Nous dévons d’abord accepter ce que nous sommes, identifier nos insuffisances, accepter qu’il nous faille de formations continue et d’accompagnement. Nous avons certes des studios pour le minimum de travail mais, nous connaissons des gens de l’extérieur, si réellement nous sommes décidés à industrialiser mieux notre musique. Et pour que l’artiste puisse vivre de son art, les médias ont aussi une partition importante à apporter. Nous ne leur demandons pas de ne pas jouer les musiques d’ailleurs mais, de prioriser les nôtres. Nous avons besoin davantage de visibilité pour que nous ayons une identité, une référence. C’est le problème qui se pose d’ailleurs, nous n’avons pas de référence.
Aussi, avec l’évolution des TIC, certains fans téléchargent gratuitement les albums, d’autres se les transfèrent simplement. Quel en est l’impact sur l’industrie ?

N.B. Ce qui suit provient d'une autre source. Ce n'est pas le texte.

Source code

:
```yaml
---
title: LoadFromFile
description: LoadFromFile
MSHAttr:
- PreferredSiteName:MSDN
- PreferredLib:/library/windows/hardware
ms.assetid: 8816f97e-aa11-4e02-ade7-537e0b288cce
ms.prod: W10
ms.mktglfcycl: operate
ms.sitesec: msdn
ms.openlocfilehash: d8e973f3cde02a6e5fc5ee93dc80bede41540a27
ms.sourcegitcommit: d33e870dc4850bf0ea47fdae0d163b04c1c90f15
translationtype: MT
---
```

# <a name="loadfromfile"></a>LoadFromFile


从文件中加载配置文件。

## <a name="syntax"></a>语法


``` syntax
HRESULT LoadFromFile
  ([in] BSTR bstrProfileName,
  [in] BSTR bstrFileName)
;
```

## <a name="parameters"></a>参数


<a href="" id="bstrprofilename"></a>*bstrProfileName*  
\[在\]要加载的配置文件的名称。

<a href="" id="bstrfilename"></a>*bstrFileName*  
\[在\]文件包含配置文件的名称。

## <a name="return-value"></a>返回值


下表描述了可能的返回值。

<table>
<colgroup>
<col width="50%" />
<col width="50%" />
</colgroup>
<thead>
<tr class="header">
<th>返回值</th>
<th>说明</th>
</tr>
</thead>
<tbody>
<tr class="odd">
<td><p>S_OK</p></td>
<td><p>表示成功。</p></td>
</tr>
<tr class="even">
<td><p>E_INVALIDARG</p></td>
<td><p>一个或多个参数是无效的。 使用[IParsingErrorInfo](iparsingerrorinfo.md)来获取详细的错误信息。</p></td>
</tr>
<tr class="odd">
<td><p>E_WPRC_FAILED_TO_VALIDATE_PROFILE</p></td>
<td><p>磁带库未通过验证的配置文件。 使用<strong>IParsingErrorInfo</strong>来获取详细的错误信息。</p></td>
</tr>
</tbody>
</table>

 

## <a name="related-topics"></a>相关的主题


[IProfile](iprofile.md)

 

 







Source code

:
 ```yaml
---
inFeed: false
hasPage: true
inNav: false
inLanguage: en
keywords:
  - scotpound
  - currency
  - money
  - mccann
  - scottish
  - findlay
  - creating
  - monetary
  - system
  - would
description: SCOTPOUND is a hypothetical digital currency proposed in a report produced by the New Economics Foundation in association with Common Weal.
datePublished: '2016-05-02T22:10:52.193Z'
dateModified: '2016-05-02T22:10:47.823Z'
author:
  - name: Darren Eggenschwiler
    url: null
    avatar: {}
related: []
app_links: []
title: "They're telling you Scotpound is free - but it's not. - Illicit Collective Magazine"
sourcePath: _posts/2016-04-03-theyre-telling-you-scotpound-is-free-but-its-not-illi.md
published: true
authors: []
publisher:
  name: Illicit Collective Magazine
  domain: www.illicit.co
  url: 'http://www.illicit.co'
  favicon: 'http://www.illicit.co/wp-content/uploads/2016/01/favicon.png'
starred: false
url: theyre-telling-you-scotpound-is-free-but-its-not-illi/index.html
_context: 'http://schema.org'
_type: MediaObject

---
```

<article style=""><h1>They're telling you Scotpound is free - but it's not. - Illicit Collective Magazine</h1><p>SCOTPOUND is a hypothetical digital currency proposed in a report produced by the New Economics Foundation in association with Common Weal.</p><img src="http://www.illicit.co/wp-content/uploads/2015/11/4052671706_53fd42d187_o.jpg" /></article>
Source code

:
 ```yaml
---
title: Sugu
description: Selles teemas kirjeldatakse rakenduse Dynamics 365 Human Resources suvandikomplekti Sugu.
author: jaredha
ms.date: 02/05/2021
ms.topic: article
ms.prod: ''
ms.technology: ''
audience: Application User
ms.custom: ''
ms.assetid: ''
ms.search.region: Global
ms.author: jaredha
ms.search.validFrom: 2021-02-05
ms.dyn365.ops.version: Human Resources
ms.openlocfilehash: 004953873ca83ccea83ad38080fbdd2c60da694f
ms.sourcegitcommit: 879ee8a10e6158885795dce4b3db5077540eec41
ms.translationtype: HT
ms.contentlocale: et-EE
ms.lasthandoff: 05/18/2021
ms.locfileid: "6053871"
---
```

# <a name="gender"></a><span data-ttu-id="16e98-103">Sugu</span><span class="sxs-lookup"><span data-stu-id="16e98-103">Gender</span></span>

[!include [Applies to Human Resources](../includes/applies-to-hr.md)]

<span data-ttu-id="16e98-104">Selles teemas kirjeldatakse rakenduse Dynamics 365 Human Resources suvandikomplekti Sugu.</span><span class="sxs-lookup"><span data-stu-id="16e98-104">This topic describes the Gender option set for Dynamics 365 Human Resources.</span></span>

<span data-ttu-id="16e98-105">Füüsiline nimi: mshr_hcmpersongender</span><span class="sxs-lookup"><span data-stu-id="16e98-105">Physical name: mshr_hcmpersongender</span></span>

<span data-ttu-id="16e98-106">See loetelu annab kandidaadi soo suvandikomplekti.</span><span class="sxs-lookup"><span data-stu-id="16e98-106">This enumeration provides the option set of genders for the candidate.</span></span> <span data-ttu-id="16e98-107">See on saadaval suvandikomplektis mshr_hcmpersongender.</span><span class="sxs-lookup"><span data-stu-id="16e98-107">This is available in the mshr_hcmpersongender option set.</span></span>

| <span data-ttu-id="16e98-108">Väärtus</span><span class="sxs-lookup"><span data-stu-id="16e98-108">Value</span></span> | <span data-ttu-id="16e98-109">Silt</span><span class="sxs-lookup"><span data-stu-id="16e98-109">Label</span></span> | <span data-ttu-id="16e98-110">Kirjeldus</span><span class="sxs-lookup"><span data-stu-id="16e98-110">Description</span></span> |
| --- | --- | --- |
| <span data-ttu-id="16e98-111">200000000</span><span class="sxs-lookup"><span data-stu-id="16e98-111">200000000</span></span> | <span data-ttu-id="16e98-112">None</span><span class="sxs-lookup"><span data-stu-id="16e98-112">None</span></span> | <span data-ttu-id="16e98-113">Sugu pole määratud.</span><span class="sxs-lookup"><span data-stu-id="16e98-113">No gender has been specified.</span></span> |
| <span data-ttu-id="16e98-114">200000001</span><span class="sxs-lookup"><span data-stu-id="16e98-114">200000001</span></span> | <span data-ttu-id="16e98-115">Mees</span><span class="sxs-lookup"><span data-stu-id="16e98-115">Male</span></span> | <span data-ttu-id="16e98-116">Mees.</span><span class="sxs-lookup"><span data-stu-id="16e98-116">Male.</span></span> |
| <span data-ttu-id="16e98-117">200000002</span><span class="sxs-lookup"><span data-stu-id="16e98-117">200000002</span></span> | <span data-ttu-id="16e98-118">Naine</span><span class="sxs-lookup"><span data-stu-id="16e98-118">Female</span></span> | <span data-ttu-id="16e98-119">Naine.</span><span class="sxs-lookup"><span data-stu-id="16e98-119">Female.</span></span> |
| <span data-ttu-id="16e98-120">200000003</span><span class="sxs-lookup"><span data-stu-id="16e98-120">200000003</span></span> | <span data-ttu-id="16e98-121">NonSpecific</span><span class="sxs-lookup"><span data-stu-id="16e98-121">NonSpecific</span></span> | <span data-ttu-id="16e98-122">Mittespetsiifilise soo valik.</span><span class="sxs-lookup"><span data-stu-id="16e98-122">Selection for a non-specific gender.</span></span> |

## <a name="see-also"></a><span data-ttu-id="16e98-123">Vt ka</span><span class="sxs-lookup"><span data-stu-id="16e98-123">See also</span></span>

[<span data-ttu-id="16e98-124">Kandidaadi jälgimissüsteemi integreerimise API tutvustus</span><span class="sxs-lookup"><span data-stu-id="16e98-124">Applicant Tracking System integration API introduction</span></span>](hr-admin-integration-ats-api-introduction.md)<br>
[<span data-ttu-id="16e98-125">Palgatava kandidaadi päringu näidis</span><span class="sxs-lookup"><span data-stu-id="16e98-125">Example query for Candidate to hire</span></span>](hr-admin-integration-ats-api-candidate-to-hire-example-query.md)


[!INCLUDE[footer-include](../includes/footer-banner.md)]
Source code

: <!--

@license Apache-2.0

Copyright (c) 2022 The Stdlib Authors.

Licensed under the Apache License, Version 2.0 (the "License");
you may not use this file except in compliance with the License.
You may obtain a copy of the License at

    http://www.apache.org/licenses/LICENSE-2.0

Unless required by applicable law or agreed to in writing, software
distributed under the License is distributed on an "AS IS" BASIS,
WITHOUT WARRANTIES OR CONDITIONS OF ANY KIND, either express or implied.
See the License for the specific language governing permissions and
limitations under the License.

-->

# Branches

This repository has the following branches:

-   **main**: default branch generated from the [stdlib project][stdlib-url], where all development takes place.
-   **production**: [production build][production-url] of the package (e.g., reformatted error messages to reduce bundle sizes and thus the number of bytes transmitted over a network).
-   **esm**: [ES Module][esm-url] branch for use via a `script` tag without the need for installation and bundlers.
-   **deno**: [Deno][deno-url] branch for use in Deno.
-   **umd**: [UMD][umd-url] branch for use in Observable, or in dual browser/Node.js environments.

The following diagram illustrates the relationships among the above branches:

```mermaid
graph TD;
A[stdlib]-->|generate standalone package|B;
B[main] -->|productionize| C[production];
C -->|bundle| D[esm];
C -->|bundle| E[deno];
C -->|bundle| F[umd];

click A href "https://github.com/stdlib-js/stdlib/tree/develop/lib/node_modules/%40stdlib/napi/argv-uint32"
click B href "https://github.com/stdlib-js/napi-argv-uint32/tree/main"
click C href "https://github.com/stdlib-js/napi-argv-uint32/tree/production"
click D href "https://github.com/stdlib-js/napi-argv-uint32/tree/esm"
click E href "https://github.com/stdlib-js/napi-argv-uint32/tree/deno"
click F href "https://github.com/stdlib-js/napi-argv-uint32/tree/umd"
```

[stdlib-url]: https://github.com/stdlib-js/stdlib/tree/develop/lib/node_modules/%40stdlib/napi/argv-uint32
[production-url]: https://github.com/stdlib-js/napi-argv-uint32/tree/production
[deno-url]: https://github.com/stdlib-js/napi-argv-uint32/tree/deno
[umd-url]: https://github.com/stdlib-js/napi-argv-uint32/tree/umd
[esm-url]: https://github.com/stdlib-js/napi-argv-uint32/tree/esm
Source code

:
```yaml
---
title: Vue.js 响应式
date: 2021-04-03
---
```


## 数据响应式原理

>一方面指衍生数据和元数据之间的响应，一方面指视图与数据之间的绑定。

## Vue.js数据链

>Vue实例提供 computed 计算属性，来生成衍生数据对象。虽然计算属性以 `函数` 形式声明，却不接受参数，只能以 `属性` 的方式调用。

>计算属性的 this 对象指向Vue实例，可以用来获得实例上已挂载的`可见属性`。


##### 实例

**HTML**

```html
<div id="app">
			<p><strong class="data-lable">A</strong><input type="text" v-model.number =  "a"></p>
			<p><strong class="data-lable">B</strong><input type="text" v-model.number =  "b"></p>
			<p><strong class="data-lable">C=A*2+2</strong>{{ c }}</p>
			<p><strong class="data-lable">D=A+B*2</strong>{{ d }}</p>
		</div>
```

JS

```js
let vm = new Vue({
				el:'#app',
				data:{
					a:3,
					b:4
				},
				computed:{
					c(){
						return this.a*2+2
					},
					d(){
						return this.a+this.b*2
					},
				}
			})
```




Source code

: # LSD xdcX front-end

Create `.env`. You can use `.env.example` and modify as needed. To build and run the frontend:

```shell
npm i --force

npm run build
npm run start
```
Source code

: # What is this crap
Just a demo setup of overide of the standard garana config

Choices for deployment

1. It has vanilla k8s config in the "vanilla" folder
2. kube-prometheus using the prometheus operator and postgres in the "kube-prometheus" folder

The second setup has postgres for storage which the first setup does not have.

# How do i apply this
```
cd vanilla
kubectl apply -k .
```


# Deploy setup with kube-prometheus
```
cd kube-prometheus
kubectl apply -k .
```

Il y’a à priori la part de responsabilité de l’artiste. Certains, par manque de formation et la non maitrise de l’outil informatique, aussitôt qu’ils finissent leur œuvre, se précipitent à la diffuser banalement. Alors que, lorsqu’on s’organise, nous pouvons avoir des licences avec YouTube par exemple, par l’intermédiaire du « Droit d’auteur ». Et à partir de là, la plate-forme peut commencer à « monétiser »… Malheureusement, beaucoup n’ont pas pris conscience de cette nouvelle forme d’industrie. Les artistes nigériens nous ne sommes pas suffisamment informés et imprégnés des réalités techniques du moment. En effet, l’industrie est désormais plus digitale que physique. Pour vendre sa musique, c’est soit par YouTube, Deezer et plein d’autres plateformes numériques. Au niveau de ANACIMM nous avons maintenant une personne ressource en la matière, Lawan Aboubacar le Chargé à l’extérieur qui s’en charge. C’est sûr qu’il va œuvrer pour structurer et organiser la vente en ligne des musiques nigériennes. Pour ce faire, nous avons besoin de la complicité des artistes.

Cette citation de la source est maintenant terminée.